Olga Lucia Castillo could never bring to justice the men who raped her in Bogota when she was pregnant with her daughter. Twelve years later, she is putting up the fight of her life to have a U.S. Army officer and a Mexican-born contractor indicted because, according to her, they raped her daughter at the military base in Melgar.
The older of her two daughters was sexually abused at a military base in this city, 62 miles from Bogota, in August 2007, according to a criminal charge filed by Castillo at the Colombian prosecutor's office.

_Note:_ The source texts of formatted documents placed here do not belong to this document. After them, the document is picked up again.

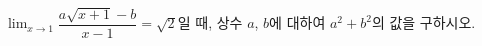 $\displaystyle\lim_{x\to 1} \dfrac{a\sqrt{x+1}-b}{x-1}=\sqrt{2}$일 때, 상수 $a$, $b$에 대하여 $a^2+b^2$의 값을 구하시오.
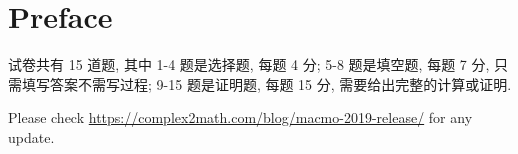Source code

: \documentclass[10pt]{article}
\begin{document}


{}
\section*{Preface}

试卷共有 15 道题, 其中 1-4 题是选择题, 每题 4 分;
5-8 题是填空题, 每题 7 分, 只需填写答案不需写过程;
9-15 题是证明题, 每题 15 分, 需要给出完整的计算或证明.

\bigskip

Please check \url{https://complex2math.com/blog/macmo-2019-release/} for any update.

\newpage






























\end{document}
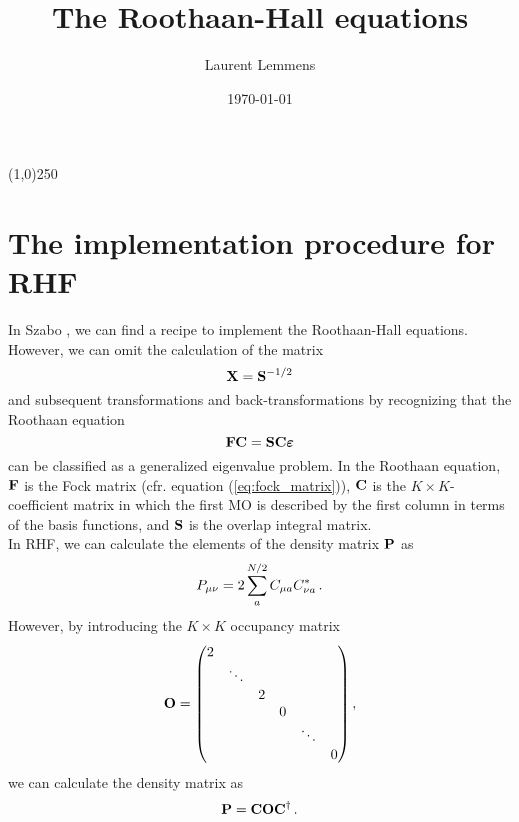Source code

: \documentclass[12pt]{article}
\title{The Roothaan-Hall equations}
\author{Laurent Lemmens}
\date{\today \hspace{6pt} \currenttime}
\begin{document}
\maketitle

\begin{center}
\line(1,0){250}
\end{center}

\tableofcontents
\newpage


\section{The implementation procedure for RHF}
    In Szabo \cite{szabo}, we can find a recipe to implement the Roothaan-Hall equations. However, we can omit the calculation of the matrix
    \begin{equation}
        \vb{X} = \vb{S}^{-1/2}
    \end{equation}
    and subsequent transformations and back-transformations by recognizing that the Roothaan equation
    \begin{equation} \label{eq:roothaan}
        \vb{F} \vb{C} = \vb{S} \vb{C} \boldsymbol{\varepsilon}
    \end{equation}
    can be classified as a generalized eigenvalue problem. In the Roothaan equation, $\vb{F}$ is the Fock matrix (cfr. equation (\ref{eq:fock_matrix})), $\vb{C}$ is the $K \times K$-coefficient matrix in which the first MO is described by the first column in terms of the basis functions, and $\vb{S}$ is the overlap integral matrix. \\

    In RHF, we can calculate the elements of the density matrix $\vb{P}$ as
    \begin{equation}
        P_{\mu \nu} = 2 \sum_a^{N/2} C_{\mu a} C^*_{\nu a} \thinspace .
    \end{equation}
    However, by introducing the $K \times K$ occupancy matrix
    \begin{equation}
        \vb{O} = \mqty(\dmat{2, \ddots, 2, 0, \ddots, 0}) \thinspace ,
    \end{equation}
    we can calculate the density matrix as
    \begin{equation}
        \vb{P} = \vb{C} \vb{O} \vb{C}^\dagger \thinspace .
    \end{equation}
\end{document}
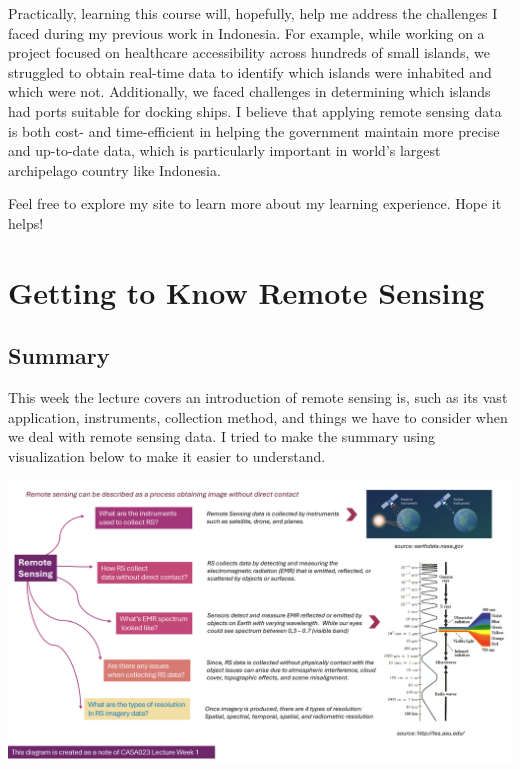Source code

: \documentclass[
  letterpaper,
  DIV=11,
  numbers=noendperiod]{scrreprt}
\begin{document}
Practically, learning this course will, hopefully, help me address the
challenges I faced during my previous work in Indonesia. For example,
while working on a project focused on healthcare accessibility across
hundreds of small islands, we struggled to obtain real-time data to
identify which islands were inhabited and which were not. Additionally,
we faced challenges in determining which islands had ports suitable for
docking ships. I believe that applying remote sensing data is both cost-
and time-efficient in helping the government maintain more precise and
up-to-date data, which is particularly important in world's largest
archipelago country like Indonesia.

Feel free to explore my site to learn more about my learning experience.
Hope it helps!


\hypertarget{getting-to-know-remote-sensing}{%
\chapter{Getting to Know Remote
Sensing}\label{getting-to-know-remote-sensing}}

\hypertarget{summary}{%
\section{\texorpdfstring{\textbf{Summary}}{Summary}}\label{summary}}

This week the lecture covers an introduction of remote sensing is, such
as its vast application, instruments, collection method, and things we
have to consider when we deal with remote sensing data. I tried to make
the summary using visualization below to make it easier to understand.

\includegraphics{images/clipboard-1084697230.png}
\end{document}
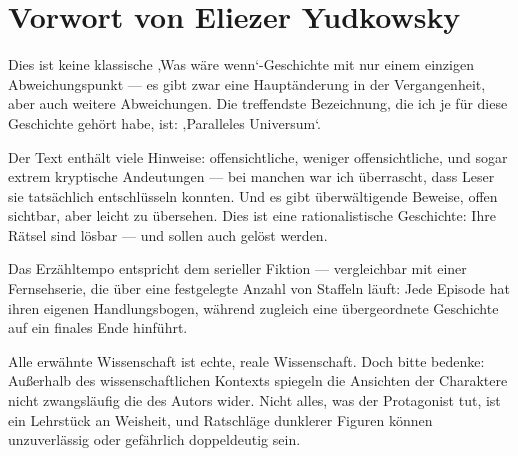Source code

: \chapter*{Vorwort von Eliezer Yudkowsky}

Dies ist keine klassische ‚Was wäre wenn‘-Geschichte mit nur einem einzigen Abweichungspunkt — es gibt zwar eine Hauptänderung in der Vergangenheit, aber auch weitere Abweichungen. Die treffendste Bezeichnung, die ich je für diese Geschichte gehört habe, ist:
‚Paralleles Universum‘.

Der Text enthält viele Hinweise: offensichtliche, weniger offensichtliche, und sogar extrem kryptische Andeutungen — bei manchen war ich überrascht, dass Leser sie tatsächlich entschlüsseln konnten. Und es gibt überwältigende Beweise, offen sichtbar, aber leicht zu übersehen. Dies ist eine rationalistische Geschichte: Ihre Rätsel sind lösbar — und sollen auch gelöst werden.

Das Erzähltempo entspricht dem serieller Fiktion — vergleichbar mit einer Fernsehserie, die über eine festgelegte Anzahl von Staffeln läuft: Jede Episode hat ihren eigenen Handlungsbogen, während zugleich eine übergeordnete Geschichte auf ein finales Ende hinführt.

Alle erwähnte Wissenschaft ist echte, reale Wissenschaft. Doch bitte bedenke: Außerhalb des wissenschaftlichen Kontexts spiegeln die Ansichten der Charaktere nicht zwangsläufig die des Autors wider. Nicht alles, was der Protagonist tut, ist ein Lehrstück an Weisheit, und Ratschläge dunklerer Figuren können unzuverlässig oder gefährlich doppeldeutig sein.

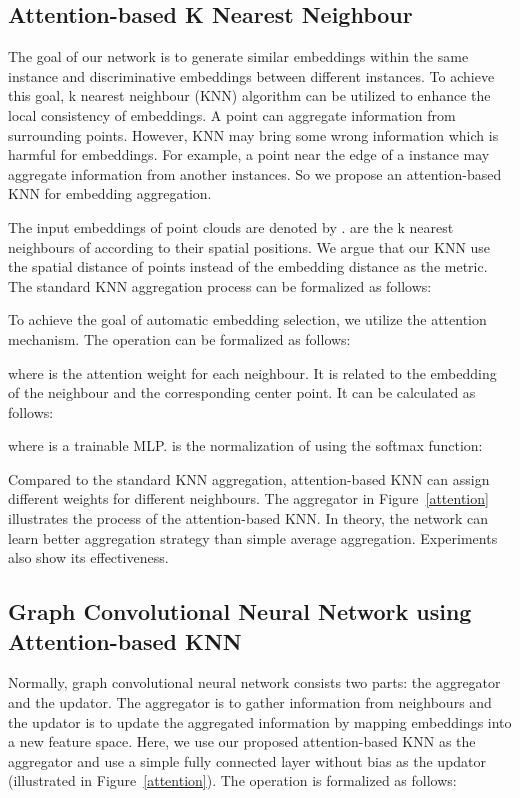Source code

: \documentclass{article}
\begin{document}
\subsection{Attention-based K Nearest Neighbour} \label{Attention_section}
The goal of our network is to generate similar embeddings within the same instance and discriminative embeddings between different instances. To achieve this goal, k nearest neighbour (KNN) algorithm can be utilized to enhance the local consistency of embeddings. A point can aggregate information from surrounding points. However, KNN may bring some wrong information which is harmful for embeddings. For example, a point near the edge of a instance may aggregate information from another instances. So we propose an attention-based KNN for embedding aggregation.

The input embeddings of point clouds are denoted by   .  are the k nearest neighbours of  according to their spatial positions. We argue that our KNN use the spatial distance of points instead of the embedding distance as the metric. The standard KNN aggregation process can be formalized as follows:



To achieve the goal of automatic embedding selection, we utilize the attention mechanism. The operation can be formalized as follows:

where  is the attention weight for each neighbour. It is related to the embedding of the neighbour and the corresponding center point. It can be calculated as follows:

where  is a trainable MLP.  is the normalization of  using the softmax function:


Compared to the standard KNN aggregation, attention-based KNN can assign different weights for different neighbours. The aggregator in Figure~\ref{attention} illustrates the process of the attention-based KNN. In theory, the network can learn better aggregation strategy than simple average aggregation. Experiments also show its effectiveness.

\subsection{Graph Convolutional Neural Network using Attention-based KNN} \label{Graph_section}
Normally, graph convolutional neural network consists two parts: the aggregator and the updator. The aggregator is to gather information from neighbours and the updator is to update the aggregated information by mapping embeddings into a new feature space. Here, we use our proposed attention-based KNN as the aggregator and use a simple fully connected layer without bias as the updator (illustrated in Figure~\ref{attention}). The operation is formalized as follows:
\end{document}
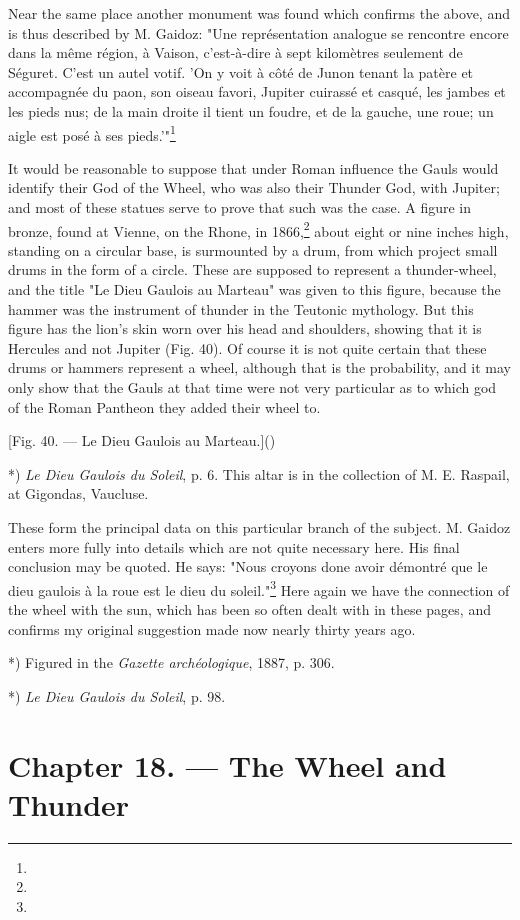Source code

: \documentclass[a4paper, 11pt, oneside, polutonikogreek, english]{article}
\begin{document}
Near the same place another monument was found which confirms the above, and is thus described by M. Gaidoz: "Une représentation analogue se rencontre encore dans la même région, à Vaison, c'est-à-dire à sept kilomètres seulement de Séguret. C'est un autel votif. 'On y voit à côté de Junon tenant la patère et accompagnée du paon, son oiseau favori, Jupiter cuirassé et casqué, les jambes et les pieds nus; de la main droite il tient un foudre, et de la gauche, une roue; un aigle est posé à ses pieds.'"\footnote{}

It would be reasonable to suppose that under Roman influence the Gauls would identify their God of the Wheel, who was also their Thunder God, with Jupiter; and most of these statues serve to prove that such was the case. A figure in bronze, found at Vienne, on the Rhone, in 1866,\footnote{} about eight or nine inches high, standing on a circular base, is surmounted by a drum, from which project small drums in the form of a circle. These are supposed to represent a thunder-wheel, and the title "Le Dieu Gaulois au Marteau" was given to this figure, because the hammer was the instrument of thunder in the Teutonic mythology. But this figure has the lion's skin worn over his head and shoulders, showing that it is Hercules and not Jupiter (Fig. 40). Of course it is not quite certain that these drums or hammers represent a wheel, although that is the probability, and it may only show that the Gauls at that time were not very particular as to which god of the Roman Pantheon they added their wheel to.

[Fig. 40. --- Le Dieu Gaulois au Marteau.]()

*) \emph{Le Dieu Gaulois du Soleil}, p. 6. This altar is in the collection of M. E. Raspail, at Gigondas, Vaucluse.

These form the principal data on this particular branch of the subject. M. Gaidoz enters more fully into details which are not quite necessary here. His final conclusion may be quoted. He says: "Nous croyons done avoir démontré que le dieu gaulois à la roue est le dieu du soleil."\footnote{} Here again we have the connection of the wheel with the sun, which has been so often dealt with in these pages, and confirms my original suggestion made now nearly thirty years ago.

*) Figured in the \emph{Gazette archéologique}, 1887, p. 306.

*) \emph{Le Dieu Gaulois du Soleil}, p. 98.
\clearpage
\section{Chapter 18. --- The Wheel and Thunder}
\end{document}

The suspects are U.S. Army sergeant Michael Coen and Mexican-born contractor César Ruiz, whose arrest was ordered by prosecutors following testimonies. There is no forensic evidence to implicate them, and after both suspects were taken out of the country under diplomatic immunity, the investigation could not move forward.
Castillo is outraged and does not want the crime to go unpunished this time, as it happened in her case. She remembered bitterly that her husband had left her at the time, arguing that she had let the men rape her.
"I will not stop until justice is done," Castillo told El Nuevo Herald in Melgar. "This must be punished."
She was not even allowed to enter the U.S. Embassy in Bogotá, where she wanted to demand information on the investigation. She then tried to present the case before the Colombian congress last month, and two congresswomen opposed her presentation arguing that they would not allow intimate "pornographic" descriptions on the congress floor.